- Required work
For this exercise, write out only the lines of the entries below from the one with "# smoothemplik 0.0.8 (2023-06-03)" up to and including the one with "does it MEAN?", exactly as they are. Pictures stay out.

Saved entries:
- - - -
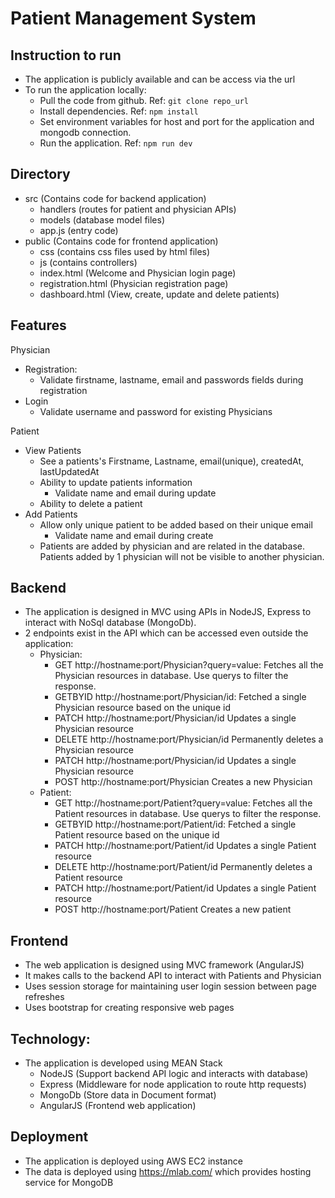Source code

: # Patient Management System

## Instruction to run
- The application is publicly available and can be access via the url
- To run the application locally:
  - Pull the code from github. Ref: `git clone repo_url`
  - Install dependencies. Ref: `npm install`
  - Set environment variables for host and port for the application and mongodb connection.
  - Run the application. Ref: `npm run dev`

## Directory
- src (Contains code for backend application)
  - handlers (routes for patient and physician APIs)
  - models (database model files)
  - app.js (entry code)
- public (Contains code for frontend application)
  - css (contains css files used by html files)
  - js (contains controllers)
  - index.html (Welcome and Physician login page)
  - registration.html (Physician registration page)
  - dashboard.html (View, create, update and delete patients)

## Features
Physician
- Registration:
  - Validate firstname, lastname, email and passwords fields during registration
- Login
  - Validate username and password for existing Physicians

Patient
- View Patients
  - See a patients's Firstname, Lastname, email(unique), createdAt, lastUpdatedAt
  - Ability to update patients information
    - Validate name and email during update
  - Ability to delete a patient
- Add Patients
  - Allow only unique patient to be added based on their unique email
    - Validate name and email during create
  - Patients are added by physician and are related in the database. Patients added by 1 physician will not be visible to another physician.

## Backend
- The application is designed in MVC using APIs in NodeJS, Express to interact with NoSql database (MongoDb).
- 2 endpoints exist in the API which can be accessed even outside the application:
  - Physician:
    - GET http://hostname:port/Physician?query=value: Fetches all the Physician resources in database. Use querys to filter the response.
    - GETBYID http://hostname:port/Physician/id: Fetched a single Physician resource based on the unique id
    - PATCH http://hostname:port/Physician/id Updates a single Physician resource
    - DELETE http://hostname:port/Physician/id Permanently deletes a Physician resource
    - PATCH http://hostname:port/Physician/id Updates a single Physician resource
    - POST http://hostname:port/Physician Creates a new Physician
  - Patient:
    - GET http://hostname:port/Patient?query=value: Fetches all the Patient resources in database. Use querys to filter the response.
    - GETBYID http://hostname:port/Patient/id: Fetched a single Patient resource based on the unique id
    - PATCH http://hostname:port/Patient/id Updates a single Patient resource
    - DELETE http://hostname:port/Patient/id Permanently deletes a Patient resource
    - PATCH http://hostname:port/Patient/id Updates a single Patient resource
    - POST http://hostname:port/Patient Creates a new patient

## Frontend
- The web application is designed using MVC framework (AngularJS)
- It makes calls to the backend API to interact with Patients and Physician
- Uses session storage for maintaining user login session between page refreshes
- Uses bootstrap for creating responsive web pages

## Technology:
- The application is developed using MEAN Stack
  - NodeJS (Support backend API logic and interacts with database)
  - Express (Middleware for node application to route http requests)
  - MongoDb (Store data in Document format)
  - AngularJS (Frontend web application)

## Deployment
- The application is deployed using AWS EC2 instance
- The data is deployed using https://mlab.com/ which provides hosting service for MongoDB
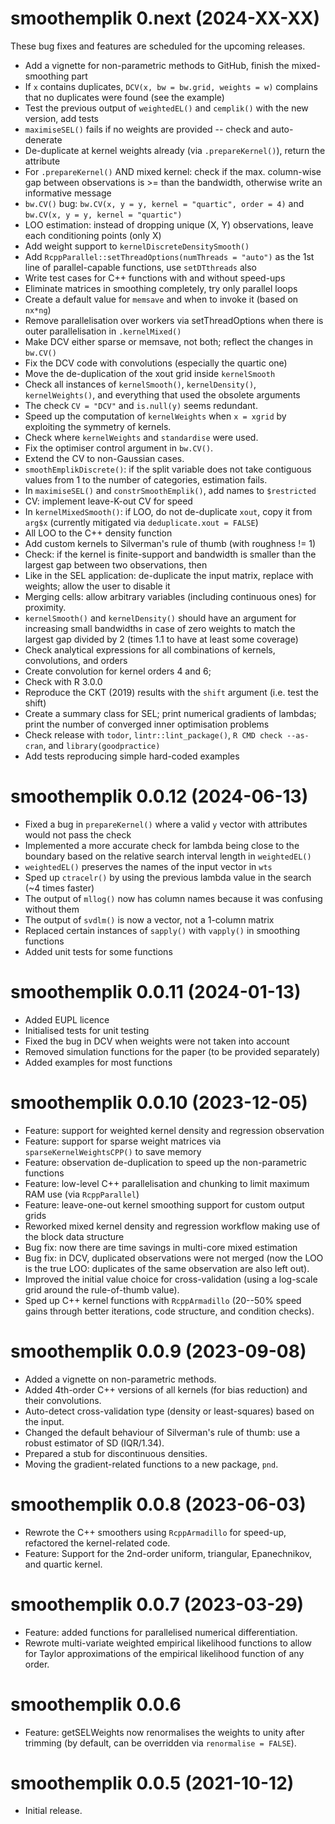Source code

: # smoothemplik 0.next (2024-XX-XX)

These bug fixes and features are scheduled for the upcoming releases.

- Add a vignette for non-parametric methods to GitHub, finish the mixed-smoothing part
- If `x` contains duplicates, `DCV(x, bw = bw.grid, weights = w)` complains that no duplicates were found (see the example)
- Test the previous output of `weightedEL()` and `cemplik()` with the new version, add tests
- `maximiseSEL()` fails if no weights are provided -- check and auto-denerate
- De-duplicate at kernel weights already (via `.prepareKernel()`), return the attribute
- For `.prepareKernel()` AND mixed kernel: check if the max. column-wise gap between observations is >= than the bandwidth, otherwise write an informative message
- `bw.CV()` bug: `bw.CV(x, y = y, kernel = "quartic", order = 4)` and `bw.CV(x, y = y, kernel = "quartic")`
- LOO estimation: instead of dropping unique (X, Y) observations, leave each conditioning points (only X)
- Add weight support to `kernelDiscreteDensitySmooth()`
- Add `RcppParallel::setThreadOptions(numThreads = "auto")` as the 1st line of parallel-capable functions, use `setDTthreads` also
- Write test cases for C++ functions with and without speed-ups
- Eliminate matrices in smoothing completely, try only parallel loops
- Create a default value for `memsave` and when to invoke it (based on `nx*ng`)
- Remove parallelisation over workers via setThreadOptions when there is outer parallelisation in `.kernelMixed()`
- Make DCV either sparse or memsave, not both; reflect the changes in `bw.CV()`
- Fix the DCV code with convolutions (especially the quartic one)
- Move the de-duplication of the xout grid inside `kernelSmooth`
- Check all instances of `kernelSmooth()`, `kernelDensity()`, `kernelWeights()`, and everything that used the obsolete arguments
- The check `CV = "DCV"` and `is.null(y)` seems redundant.
- Speed up the computation of `kernelWeights` when `x = xgrid` by exploiting the symmetry of kernels.
- Check where `kernelWeights` and `standardise` were used.
- Fix the optimiser control argument in `bw.CV()`.
- Extend the CV to non-Gaussian cases.
- `smoothEmplikDiscrete()`: if the split variable does not take contiguous values from 1 to the number of categories, estimation fails.
- In `maximiseSEL()` and `constrSmoothEmplik()`, add names to `$restricted`
- CV: implement leave-K-out CV for speed
- In `kernelMixedSmooth()`: if LOO, do not de-duplicate `xout`, copy it from `arg$x` (currently mitigated via `deduplicate.xout = FALSE`)
- All LOO to the C++ density function
- Add custom kernels to Silverman's rule of thumb (with roughness != 1)
- Check: if the kernel is finite-support and bandwidth is smaller than the largest gap between two observations, then
- Like in the SEL application: de-duplicate the input matrix, replace with weights; allow the user to disable it
- Merging cells: allow arbitrary variables (including continuous ones) for proximity.
- `kernelSmooth()` and `kernelDensity()` should have an argument for increasing small bandwidths in case of zero weights to match the largest gap divided by 2 (times 1.1 to have at least some coverage)
- Check analytical expressions for all combinations of kernels, convolutions, and orders
- Create convolution for kernel orders 4 and 6;
- Check with R 3.0.0
- Reproduce the CKT (2019) results with the `shift` argument (i.e. test the shift)
- Create a summary class for SEL; print numerical gradients of lambdas; print the number of converged inner optimisation problems
- Check release with `todor`, `lintr::lint_package()`, `R CMD check --as-cran`, and `library(goodpractice)`
- Add tests reproducing simple hard-coded examples


# smoothemplik 0.0.12 (2024-06-13)

- Fixed a bug in `prepareKernel()` where a valid `y` vector with attributes would not pass the check
- Implemented a more accurate check for lambda being close to the boundary based on the relative search interval length in `weightedEL()`
- `weightedEL()` preserves the names of the input vector in `wts`
- Sped up `ctracelr()` by using the previous lambda value in the search (~4 times faster)
- The output of `mllog()` now has column names because it was confusing without them
- The output of `svdlm()` is now a vector, not a 1-column matrix
- Replaced certain instances of `sapply()` with `vapply()` in smoothing functions
- Added unit tests for some functions


# smoothemplik 0.0.11 (2024-01-13)

- Added EUPL licence
- Initialised tests for unit testing
- Fixed the bug in DCV when weights were not taken into account
- Removed simulation functions for the paper (to be provided separately)
- Added examples for most functions


# smoothemplik 0.0.10 (2023-12-05)

- Feature: support for weighted kernel density and regression observation
- Feature: support for sparse weight matrices via `sparseKernelWeightsCPP()` to save memory
- Feature: observation de-duplication to speed up the non-parametric functions
- Feature: low-level C++ parallelisation and chunking to limit maximum RAM use (via `RcppParallel`)
- Feature: leave-one-out kernel smoothing support for custom output grids
- Reworked mixed kernel density and regression workflow making use of the block data structure
- Bug fix: now there are time savings in multi-core mixed estimation
- Bug fix: in DCV, duplicated observations were not merged (now the LOO is the true LOO: duplicates of the same observation are also left out).
- Improved the initial value choice for cross-validation (using a log-scale grid around the rule-of-thumb value).
- Sped up C++ kernel functions with `RcppArmadillo` (20--50% speed gains through better iterations, code structure, and condition checks).


# smoothemplik 0.0.9 (2023-09-08)

- Added a vignette on non-parametric methods.
- Added 4th-order C++ versions of all kernels (for bias reduction) and their convolutions.
- Auto-detect cross-validation type (density or least-squares) based on the input.
- Changed the default behaviour of Silverman's rule of thumb: use a robust estimator of SD (IQR/1.34).
- Prepared a stub for discontinuous densities.
- Moving the gradient-related functions to a new package, `pnd`.


# smoothemplik 0.0.8 (2023-06-03)

- Rewrote the C++ smoothers using `RcppArmadillo` for speed-up, refactored the kernel-related code.
- Feature: Support for the 2nd-order uniform, triangular, Epanechnikov, and quartic kernel.


# smoothemplik 0.0.7 (2023-03-29)

- Feature: added functions for parallelised numerical differentiation.
- Rewrote multi-variate weighted empirical likelihood functions to allow for Taylor approximations of the empirical likelihood function of any order.


# smoothemplik 0.0.6

- Feature: getSELWeights now renormalises the weights to unity after trimming (by default, can be overridden via `renormalise = FALSE`).


# smoothemplik 0.0.5 (2021-10-12)

- Initial release.

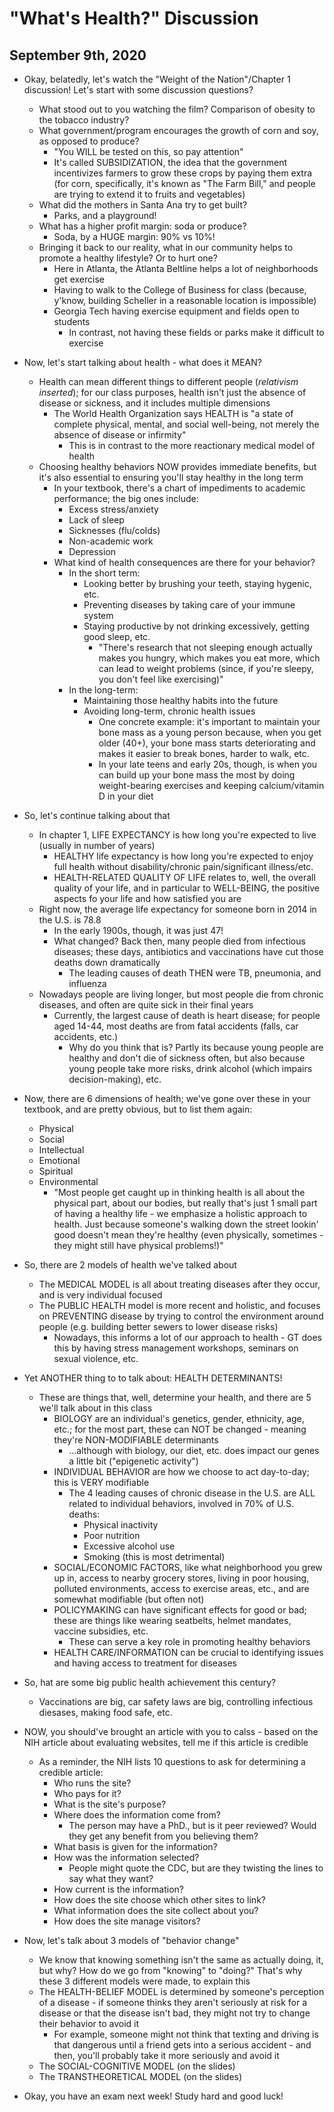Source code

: # "What's Health?" Discussion

## September 9th, 2020

-   Okay, belatedly, let's watch the "Weight of the Nation"/Chapter 1 discussion! Let's start with some discussion questions?
    -   What stood out to you watching the film? Comparison of obesity to the tobacco industry?
    -   What government/program encourages the growth of corn and soy, as opposed to produce?
        -   "You WILL be tested on this, so pay attention"
        -   It's called SUBSIDIZATION, the idea that the government incentivizes farmers to grow these crops by paying them extra (for corn, specifically, it's known as "The Farm Bill," and people are trying to extend it to fruits and vegetables)
    -   What did the mothers in Santa Ana try to get built?
        -   Parks, and a playground!
    -   What has a higher profit margin: soda or produce?
        -   Soda, by a HUGE margin: 90% vs 10%!
    -   Bringing it back to our reality, what in our community helps to promote a healthy lifestyle? Or to hurt one?
        -   Here in Atlanta, the Atlanta Beltline helps a lot of neighborhoods get exercise
        -   Having to walk to the College of Business for class (because, y'know, building Scheller in a reasonable location is impossible)
        -   Georgia Tech having exercise equipment and fields open to students
            -   In contrast, not having these fields or parks make it difficult to exercise

-   Now, let's start talking about health - what does it MEAN?
    -   Health can mean different things to different people (*relativism inserted*); for our class purposes, health isn't just the absence of disease or sickness, and it includes multiple dimensions
        -   The World Health Organization says HEALTH is "a state of complete physical, mental, and social well-being, not merely the absence of disease or infirmity"
            -   This is in contrast to the more reactionary medical model of health
    -   Choosing healthy behaviors NOW provides immediate benefits, but it's also essential to ensuring you'll stay healthy in the long term
        -   In your textbook, there's a chart of impediments to academic performance; the big ones include:
            -   Excess stress/anxiety
            -   Lack of sleep
            -   Sicknesses (flu/colds)
            -   Non-academic work
            -   Depression
        -   What kind of health consequences are there for your behavior?
            -   In the short term:
                -   Looking better by brushing your teeth, staying hygenic, etc.
                -   Preventing diseases by taking care of your immune system
                -   Staying productive by not drinking excessively, getting good sleep, etc.
                    -   "There's research that not sleeping enough actually makes you hungry, which makes you eat more, which can lead to weight problems (since, if you're sleepy, you don't feel like exercising)"
            -   In the long-term:
                -   Maintaining those healthy habits into the future
                -   Avoiding long-term, chronic health issues
                    -   One concrete example: it's important to maintain your bone mass as a young person because, when you get older (40+), your bone mass starts deteriorating and makes it easier to break bones, harder to walk, etc.
                    -   In your late teens and early 20s, though, is when you can build up your bone mass the most by doing weight-bearing exercises and keeping calcium/vitamin D in your diet

-   So, let's continue talking about that
    -   In chapter 1, LIFE EXPECTANCY is how long you're expected to live (usually in number of years)
        -   HEALTHY life expectancy is how long you're expected to enjoy full health without disability/chronic pain/significant illness/etc.
        -   HEALTH-RELATED QUALITY OF LIFE relates to, well, the overall quality of your life, and in particular to WELL-BEING, the positive aspects fo your life and how satisfied you are
    -   Right now, the average life expectancy for someone born in 2014 in the U.S. is 78.8
        -   In the early 1900s, though, it was just 47!
        -   What changed? Back then, many people died from infectious diseases; these days, antibiotics and vaccinations have cut those deaths down dramatically
            -   The leading causes of death THEN were TB, pneumonia, and influenza
    -   Nowadays people are living longer, but most people die from chronic diseases, and often are quite sick in their final years
        -   Currently, the largest cause of death is heart disease; for people aged 14-44, most deaths are from fatal accidents (falls, car accidents, etc.)
            -   Why do you think that is? Partly its because young people are healthy and don't die of sickness often, but also because young people take more risks, drink alcohol (which impairs decision-making), etc.

-   Now, there are 6 dimensions of health; we've gone over these in your textbook, and are pretty obvious, but to list them again:
    -   Physical
    -   Social
    -   Intellectual
    -   Emotional
    -   Spiritual
    -   Environmental
        -   "Most people get caught up in thinking health is all about the physical part, about our bodies, but really that's just 1 small part of having a healthy life - we emphasize a holistic approach to health. Just because someone's walking down the street lookin' good doesn't mean they're healthy (even physically, sometimes - they might still have physical problems!)"

-   So, there are 2 models of health we've talked about
    -   The MEDICAL MODEL is all about treating diseases after they occur, and is very individual focused
    -   The PUBLIC HEALTH model is more recent and holistic, and focuses on PREVENTING disease by trying to control the environment around people (e.g. building better sewers to lower disease risks)
        -   Nowadays, this informs a lot of our approach to health - GT does this by having stress management workshops, seminars on sexual violence, etc.

-   Yet ANOTHER thing to to talk about: HEALTH DETERMINANTS!
    -   These are things that, well, determine your health, and there are 5 we'll talk about in this class
        -   BIOLOGY are an individual's genetics, gender, ethnicity, age, etc.; for the most part, these can NOT be changed - meaning they're NON-MODIFIABLE determinants
            -   ...although with biology, our diet, etc. does impact our genes a little bit ("epigenetic activity")
        -   INDIVIDUAL BEHAVIOR are how we choose to act day-to-day; this is VERY modifiable
            -   The 4 leading causes of chronic disease in the U.S. are ALL related to individual behaviors, involved in 70% of U.S. deaths:
                -   Physical inactivity
                -   Poor nutrition
                -   Excessive alcohol use
                -   Smoking (this is most detrimental)
        -   SOCIAL/ECONOMIC FACTORS, like what neighborhood you grew up in, access to nearby grocery stores, living in poor housing, polluted environments, access to exercise areas, etc., and are somewhat modifiable (but often not)
        -   POLICYMAKING can have significant effects for good or bad; these are things like wearing seatbelts, helmet mandates, vaccine subsidies, etc.
            -   These can serve a key role in promoting healthy behaviors
        -   HEALTH CARE/INFORMATION can be crucial to identifying issues and having access to treatment for diseases

-   So, hat are some big public health achievement this century?
    -   Vaccinations are big, car safety laws are big, controlling infectious diesases, making food safe, etc.

-   NOW, you should've brought an article with you to calss - based on the NIH article about evaluating websites, tell me if this article is credible
    -   As a reminder, the NIH lists 10 questions to ask for determining a credible article:
        -   Who runs the site?
        -   Who pays for it?
        -   What is the site's purpose?
        -   Where does the information come from?
            -   The person may have a PhD., but is it peer reviewed? Would they get any benefit from you believing them?
        -   What basis is given for the information?
        -   How was the information selected?
            -   People might quote the CDC, but are they twisting the lines to say what they want?
        -   How current is the information?
        -   How does the site choose which other sites to link?
        -   What information does the site collect about you?
        -   How does the site manage visitors?

-   Now, let's talk about 3 models of "behavior change"
    -   We know that knowing something isn't the same as actually doing, it, but why? How do we go from "knowing" to "doing?" That's why these 3 different models were made, to explain this
    -   The HEALTH-BELIEF MODEL is determined by someone's perception of a disease - if someone thinks they aren't seriously at risk for a disease or that the disease isn't bad, they might not try to change their behavior to avoid it
        -   For example, someone might not think that texting and driving is that dangerous until a friend gets into a serious accident - and then, you'll probably take it more seriously and avoid it
    -   The SOCIAL-COGNITIVE MODEL (on the slides)
    -   The TRANSTHEORETICAL MODEL (on the slides)

-   Okay, you have an exam next week! Study hard and good luck!

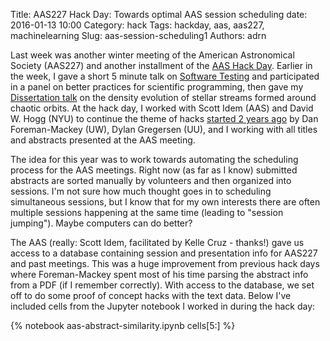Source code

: Title: AAS227 Hack Day: Towards optimal AAS session scheduling
date: 2016-01-13 10:00
Category: hack
Tags: hackday, aas, aas227, machinelearning
Slug: aas-session-scheduling1
Authors: adrn

Last week was another winter meeting of the American Astronomical Society (AAS227) and another installment of the [AAS Hack Day](http://www.astrobetter.com/wiki/AASHackDay). Earlier in the week, I gave a short 5 minute talk on [Software Testing](https://speakerdeck.com/adrn/software-testing) and participated in a panel on better practices for scientific programming, then gave my [Dissertation talk](https://speakerdeck.com/adrn/chaos-and-stellar-streams) on the density evolution of stellar streams formed around chaotic orbits. At the hack day, I worked with Scott Idem (AAS) and David W. Hogg (NYU) to continue the theme of hacks [started 2 years ago](http://www.astrobetter.com/blog/2014/01/22/aas-hack-day-2014/) by Dan Foreman-Mackey (UW), Dylan Gregersen (UU), and I working with all titles and abstracts presented at the AAS meeting.

The idea for this year was to work towards automating the scheduling process for the AAS meetings. Right now (as far as I know) submitted abstracts are sorted manually by volunteers and then organized into sessions. I'm not sure how much thought goes in to scheduling simultaneous sessions, but I know that for my own interests there are often multiple sessions happening at the same time (leading to "session jumping"). Maybe computers can do better?

The AAS (really: Scott Idem, facilitated by Kelle Cruz - thanks!) gave us access to a database containing session and presentation info for AAS227 and past meetings. This was a huge improvement from previous hack days where Foreman-Mackey spent most of his time parsing the abstract info from a PDF (if I remember correctly). With access to the database, we set off to do some proof of concept hacks with the text data. Below I've included cells from the Jupyter notebook I worked in during the hack day:

{% notebook aas-abstract-similarity.ipynb cells[5:] %}
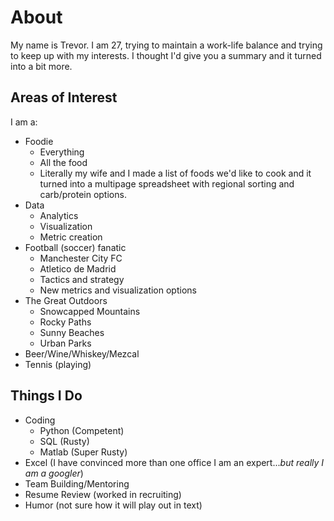 # About

My name is Trevor. I am 27, trying to maintain a work-life balance and trying to keep up with my interests. I thought I'd give you a summary and it turned into a bit more.

## Areas of Interest
I am a:
- Foodie
  - Everything
  - All the food
  - Literally my wife and I made a list of foods we'd like to cook and it turned into a multipage spreadsheet with regional sorting and carb/protein options.
- Data
  - Analytics
  - Visualization
  - Metric creation
- Football (soccer) fanatic
  - Manchester City FC
  - Atletico de Madrid
  - Tactics and strategy
  - New metrics and visualization options
- The Great Outdoors
  - Snowcapped Mountains
  - Rocky Paths
  - Sunny Beaches
  - Urban Parks
- Beer/Wine/Whiskey/Mezcal
- Tennis (playing)
  
## Things I Do
- Coding
  - Python (Competent)
  - SQL (Rusty)
  - Matlab (Super Rusty)
- Excel (I have convinced more than one office I am an expert..._but really I am a googler_)
- Team Building/Mentoring
- Resume Review (worked in recruiting)
- Humor (not sure how it will play out in text)
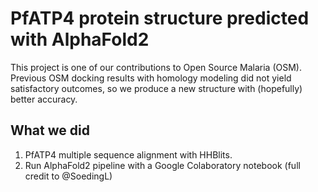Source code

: # PfATP4 protein structure predicted with AlphaFold2

This project is one of our contributions to Open Source Malaria (OSM). Previous OSM docking results with homology modeling did not yield satisfactory outcomes, so we produce a new structure with (hopefully) better accuracy.

## What we did

1. PfATP4 multiple sequence alignment with HHBlits.
2. Run AlphaFold2 pipeline with a Google Colaboratory notebook (full credit to @SoedingL)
- - - -
- Response below
# smoothemplik 0.0.8 (2023-06-03)

- Rewrote the C++ smoothers using `RcppArmadillo` for speed-up, refactored the kernel-related code.
- Feature: Support for the 2nd-order uniform, triangular, Epanechnikov, and quartic kernel.


# smoothemplik 0.0.7 (2023-03-29)

- Feature: added functions for parallelised numerical differentiation.
- Rewrote multi-variate weighted empirical likelihood functions to allow for Taylor approximations of the empirical likelihood function of any order.


# smoothemplik 0.0.6

- Feature: getSELWeights now renormalises the weights to unity after trimming (by default, can be overridden via `renormalise = FALSE`).


# smoothemplik 0.0.5 (2021-10-12)

- Initial release.

Source code

: # "What's Health?" Discussion

## September 9th, 2020

-   Okay, belatedly, let's watch the "Weight of the Nation"/Chapter 1 discussion! Let's start with some discussion questions?
    -   What stood out to you watching the film? Comparison of obesity to the tobacco industry?
    -   What government/program encourages the growth of corn and soy, as opposed to produce?
        -   "You WILL be tested on this, so pay attention"
        -   It's called SUBSIDIZATION, the idea that the government incentivizes farmers to grow these crops by paying them extra (for corn, specifically, it's known as "The Farm Bill," and people are trying to extend it to fruits and vegetables)
    -   What did the mothers in Santa Ana try to get built?
        -   Parks, and a playground!
    -   What has a higher profit margin: soda or produce?
        -   Soda, by a HUGE margin: 90% vs 10%!
    -   Bringing it back to our reality, what in our community helps to promote a healthy lifestyle? Or to hurt one?
        -   Here in Atlanta, the Atlanta Beltline helps a lot of neighborhoods get exercise
        -   Having to walk to the College of Business for class (because, y'know, building Scheller in a reasonable location is impossible)
        -   Georgia Tech having exercise equipment and fields open to students
            -   In contrast, not having these fields or parks make it difficult to exercise

-   Now, let's start talking about health - what does it MEAN?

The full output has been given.